Hopes had been high that the latest attempt to chart a new energy course for the US would be good for wind after the House of Representatives passed a comprehensive bill on December 6 that included both a four-year PTC extension and a requirement that utilities generate or buy 15% of their power from renewable sources by 2020. But when the bill went to the Senate for its approval, things started to unravel. The bill's mostly Republican opponents, backed by a White House veto threat, objected to the 15% renewable energy standard (RES) and a $22 billion tax package that would have repealed several oil industry tax breaks and redirected the money to pay for the PTC extension, knocked back to two years in a Senate amendment, and other renewable energy initiatives. Eventually, they forced removal of both.
"I think in many ways we were caught as part of larger, very heated debate that became very partisan. Certainly the vote on the tax package did not reflect where members are on the production tax credit issue. That was a much bigger vote, bigger in the sense of a much larger pot of money was in play and there were all kinds of cross currents that in the end were not helpful for us," says Wetstone. "When you look at the number of Senators we lost who are on record as strong supporters of the production tax credit, it is remarkable that we came as close as we did."

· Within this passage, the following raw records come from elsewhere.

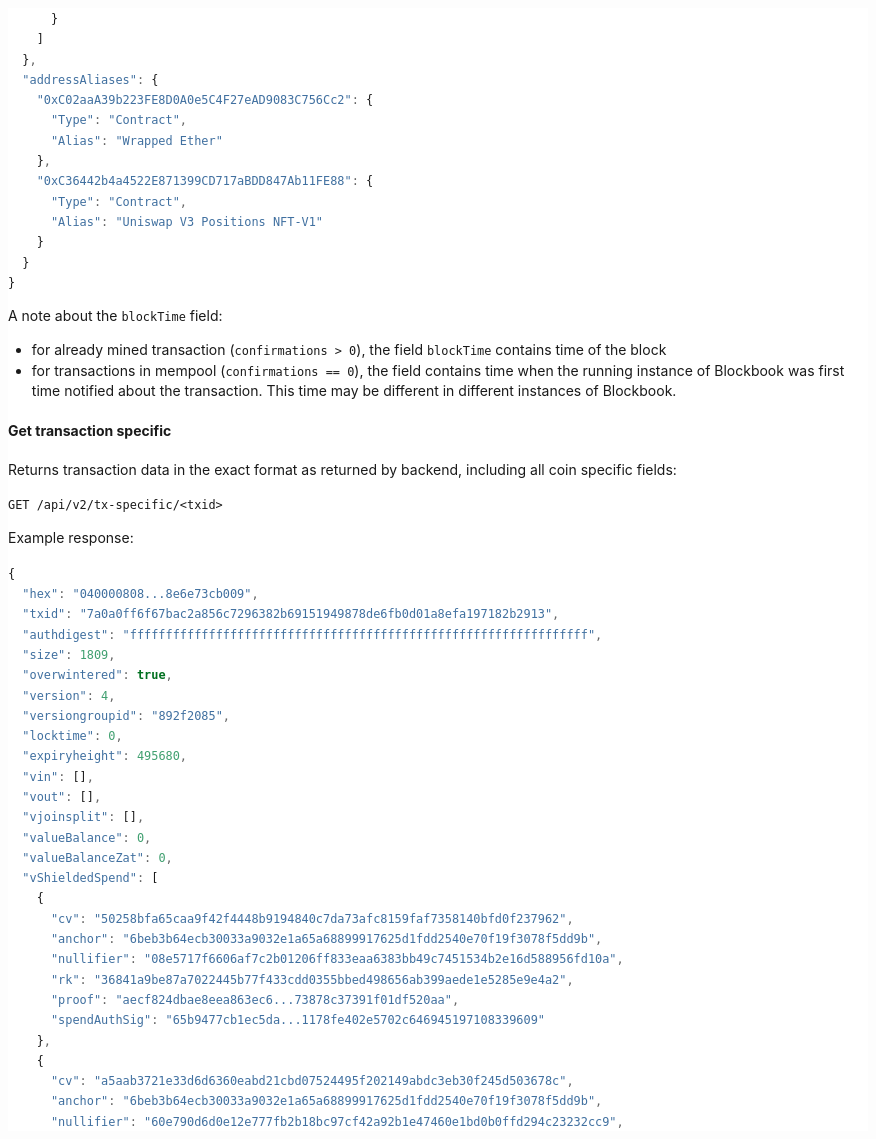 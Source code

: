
 ```javascript
      }
    ]
  },
  "addressAliases": {
    "0xC02aaA39b223FE8D0A0e5C4F27eAD9083C756Cc2": {
      "Type": "Contract",
      "Alias": "Wrapped Ether"
    },
    "0xC36442b4a4522E871399CD717aBDD847Ab11FE88": {
      "Type": "Contract",
      "Alias": "Uniswap V3 Positions NFT-V1"
    }
  }
}

```

A note about the `blockTime` field:

-   for already mined transaction (`confirmations > 0`), the field `blockTime` contains time of the block
-   for transactions in mempool (`confirmations == 0`), the field contains time when the running instance of Blockbook was first time notified about the transaction. This time may be different in different instances of Blockbook.

#### Get transaction specific

Returns transaction data in the exact format as returned by backend, including all coin specific fields:

```
GET /api/v2/tx-specific/<txid>
```

Example response:



```javascript
{
  "hex": "040000808...8e6e73cb009",
  "txid": "7a0a0ff6f67bac2a856c7296382b69151949878de6fb0d01a8efa197182b2913",
  "authdigest": "ffffffffffffffffffffffffffffffffffffffffffffffffffffffffffffffff",
  "size": 1809,
  "overwintered": true,
  "version": 4,
  "versiongroupid": "892f2085",
  "locktime": 0,
  "expiryheight": 495680,
  "vin": [],
  "vout": [],
  "vjoinsplit": [],
  "valueBalance": 0,
  "valueBalanceZat": 0,
  "vShieldedSpend": [
    {
      "cv": "50258bfa65caa9f42f4448b9194840c7da73afc8159faf7358140bfd0f237962",
      "anchor": "6beb3b64ecb30033a9032e1a65a68899917625d1fdd2540e70f19f3078f5dd9b",
      "nullifier": "08e5717f6606af7c2b01206ff833eaa6383bb49c7451534b2e16d588956fd10a",
      "rk": "36841a9be87a7022445b77f433cdd0355bbed498656ab399aede1e5285e9e4a2",
      "proof": "aecf824dbae8eea863ec6...73878c37391f01df520aa",
      "spendAuthSig": "65b9477cb1ec5da...1178fe402e5702c646945197108339609"
    },
    {
      "cv": "a5aab3721e33d6d6360eabd21cbd07524495f202149abdc3eb30f245d503678c",
      "anchor": "6beb3b64ecb30033a9032e1a65a68899917625d1fdd2540e70f19f3078f5dd9b",
      "nullifier": "60e790d6d0e12e777fb2b18bc97cf42a92b1e47460e1bd0b0ffd294c23232cc9",
``` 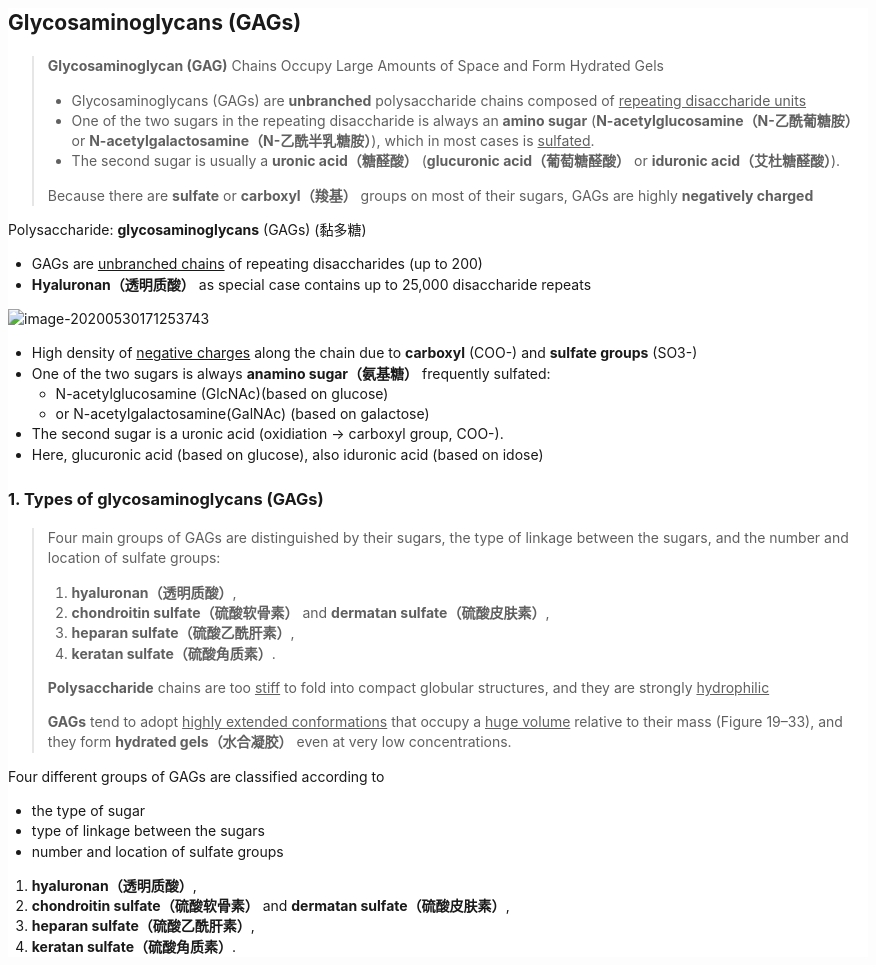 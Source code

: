 ## Glycosaminoglycans (GAGs)

> **Glycosaminoglycan (GAG)** Chains Occupy Large Amounts of Space and Form Hydrated Gels
>
> + Glycosaminoglycans (GAGs) are **unbranched** polysaccharide chains composed of <u>repeating disaccharide units</u>
> +  One of the two sugars in the repeating disaccharide is always an **amino sugar** (**N-acetylglucosamine（N-乙酰葡糖胺）** or **N-acetylgalactosamine（N-乙酰半乳糖胺）**),  which in most cases is <u>sulfated</u>. 
> +  The second sugar is usually a **uronic acid（糖醛酸）** (**glucuronic acid（葡萄糖醛酸）** or **iduronic acid（艾杜糖醛酸）**).
>
> Because there are **sulfate** or **carboxyl（羧基）** groups on most of their sugars, GAGs are highly **negatively charged**

Polysaccharide: **glycosaminoglycans** (GAGs) (黏多糖)
+ GAGs are <u>unbranched chains</u> of repeating disaccharides (up to 200)
+ **Hyaluronan（透明质酸）** as special case contains up to 25,000 disaccharide repeats

![image-20200530171253743](https://20190531-1259353497.cos.ap-guangzhou.myqcloud.com/Cell%20Biology/image-20200530171253743.png)

+ High density of <u>negative charges</u> along the chain due to **carboxyl** (COO-) and **sulfate groups** (SO3-)
+ One of the two sugars is always **anamino sugar（氨基糖）** frequently sulfated: 
   + N-acetylglucosamine (GlcNAc)(based on glucose) 
   + or N-acetylgalactosamine(GalNAc) (based on galactose) 
+ The second sugar is a uronic acid (oxidiation → carboxyl group, COO-).
+ Here, glucuronic acid (based on glucose), also iduronic acid (based on idose)

### 1. Types of glycosaminoglycans (GAGs)

> Four main groups of GAGs are distinguished by their sugars, the type of linkage between the sugars, and the number and location of sulfate groups:
>
> 1. **hyaluronan（透明质酸）**, 
> 2. **chondroitin sulfate（硫酸软骨素）** and **dermatan sulfate（硫酸皮肤素）**, 
> 3. **heparan sulfate（硫酸乙酰肝素）**, 
> 4.  **keratan sulfate（硫酸角质素）**.
>
> **Polysaccharide** chains are too <u>stiff</u> to fold into compact globular structures,  and they are strongly <u>hydrophilic</u>
>
> **GAGs** tend to adopt <u>highly extended conformations</u> that occupy a <u>huge volume</u> relative to their mass (Figure 19–33), and they form **hydrated gels（水合凝胶）** even at very low concentrations.

Four different groups of GAGs are classified according to 
+ the type of sugar
+ type of linkage between the sugars
+ number and location of sulfate groups

1. **hyaluronan（透明质酸）**, 
2. **chondroitin sulfate（硫酸软骨素）** and **dermatan sulfate（硫酸皮肤素）**, 
3. **heparan sulfate（硫酸乙酰肝素）**, 
4. **keratan sulfate（硫酸角质素）**.
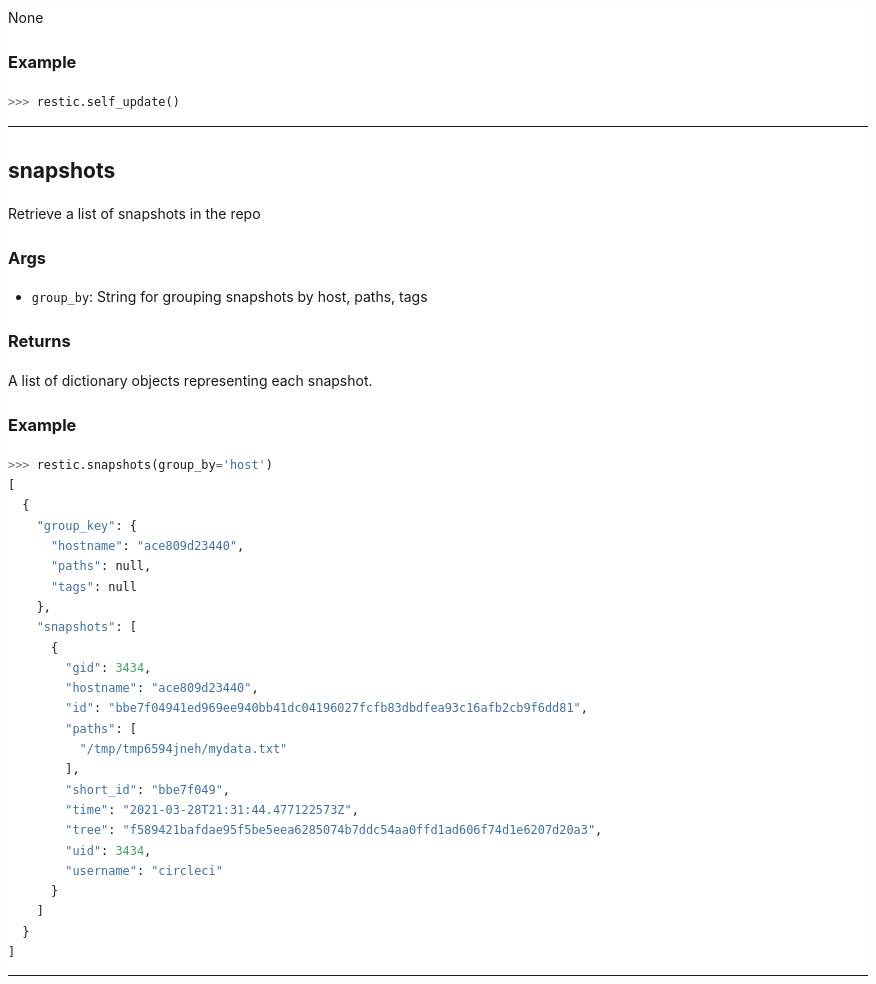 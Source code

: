 None

### Example

```python
>>> restic.self_update()
```

---

## snapshots

Retrieve a list of snapshots in the repo

### Args

- `group_by`: String for grouping snapshots by host, paths, tags

### Returns

A list of dictionary objects representing each snapshot.

### Example

```python
>>> restic.snapshots(group_by='host')
[
  {
    "group_key": {
      "hostname": "ace809d23440",
      "paths": null,
      "tags": null
    },
    "snapshots": [
      {
        "gid": 3434,
        "hostname": "ace809d23440",
        "id": "bbe7f04941ed969ee940bb41dc04196027fcfb83dbdfea93c16afb2cb9f6dd81",
        "paths": [
          "/tmp/tmp6594jneh/mydata.txt"
        ],
        "short_id": "bbe7f049",
        "time": "2021-03-28T21:31:44.477122573Z",
        "tree": "f589421bafdae95f5be5eea6285074b7ddc54aa0ffd1ad606f74d1e6207d20a3",
        "uid": 3434,
        "username": "circleci"
      }
    ]
  }
]
```

---
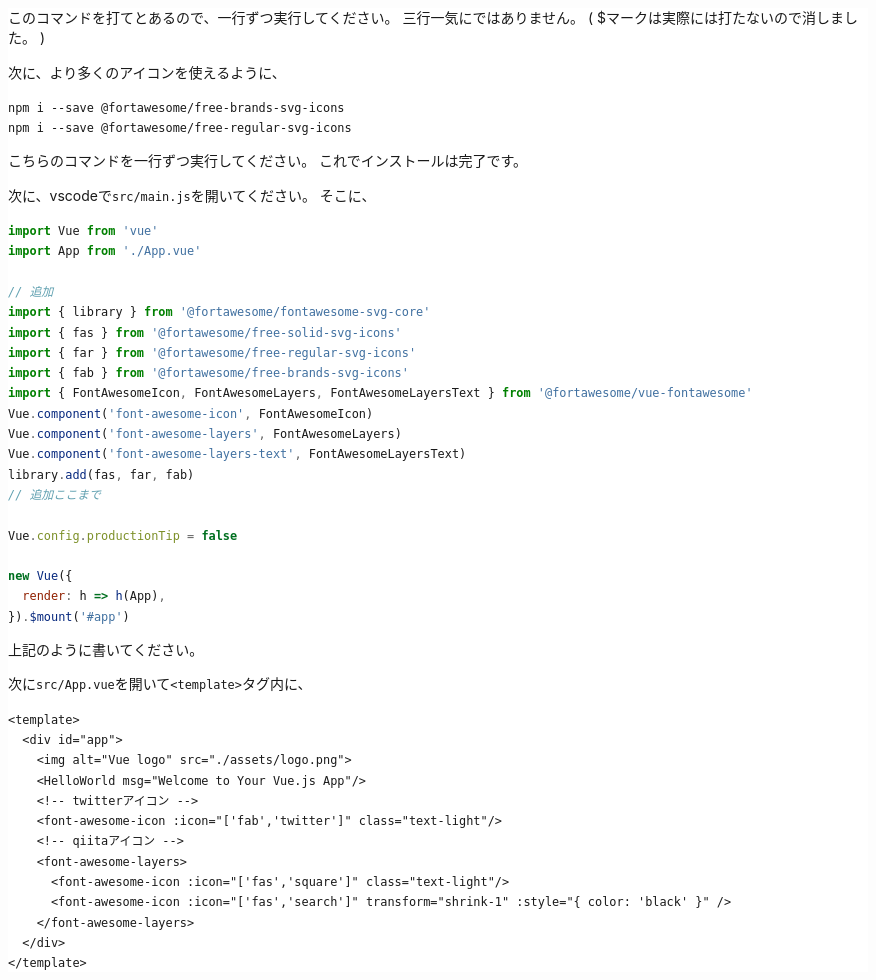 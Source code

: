 このコマンドを打てとあるので、一行ずつ実行してください。
三行一気にではありません。
( $マークは実際には打たないので消しました。 )

次に、より多くのアイコンを使えるように、

```
npm i --save @fortawesome/free-brands-svg-icons
npm i --save @fortawesome/free-regular-svg-icons
```

こちらのコマンドを一行ずつ実行してください。
これでインストールは完了です。

次に、vscodeで`src/main.js`を開いてください。
そこに、

```js:src/main.js
import Vue from 'vue'
import App from './App.vue'

// 追加
import { library } from '@fortawesome/fontawesome-svg-core'
import { fas } from '@fortawesome/free-solid-svg-icons'
import { far } from '@fortawesome/free-regular-svg-icons'
import { fab } from '@fortawesome/free-brands-svg-icons'
import { FontAwesomeIcon, FontAwesomeLayers, FontAwesomeLayersText } from '@fortawesome/vue-fontawesome'
Vue.component('font-awesome-icon', FontAwesomeIcon)
Vue.component('font-awesome-layers', FontAwesomeLayers)
Vue.component('font-awesome-layers-text', FontAwesomeLayersText)
library.add(fas, far, fab)
// 追加ここまで

Vue.config.productionTip = false

new Vue({
  render: h => h(App),
}).$mount('#app')
```

上記のように書いてください。

次に`src/App.vue`を開いて`<template>`タグ内に、

```vue:src/App.vue
<template>
  <div id="app">
    <img alt="Vue logo" src="./assets/logo.png">
    <HelloWorld msg="Welcome to Your Vue.js App"/>
    <!-- twitterアイコン -->
    <font-awesome-icon :icon="['fab','twitter']" class="text-light"/>
    <!-- qiitaアイコン -->
    <font-awesome-layers>
      <font-awesome-icon :icon="['fas','square']" class="text-light"/>
      <font-awesome-icon :icon="['fas','search']" transform="shrink-1" :style="{ color: 'black' }" />
    </font-awesome-layers>
  </div>
</template>
```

An attempt to move the bill forward with the tax package included fell short by only one vote. With the renewable energy mandate and tax package eliminated, the energy bill sailed to an easy victory in the Senate. The scaled-down legislation also won the approval of the House and was signed into law by the President.
Wetstone says he doubts the failure to extend the tax credit as part of the energy bill will have a negative impact on the US wind market, pointing out that the current PTC does not expire until the end of this year. "It is a little early to anticipate any serious financial repercussions, but clearly as the year progresses if we don't get an extension by summer then people are going to start getting very nervous. Then at that point it may be an issue," he says. "But I think there is still a lot of confidence that this is something that is going to happen and that we are not going to see this credit lapse. I think that is an expectation among investors and I don't think the action to date over this whole package has undermined that expectation. It shouldn't."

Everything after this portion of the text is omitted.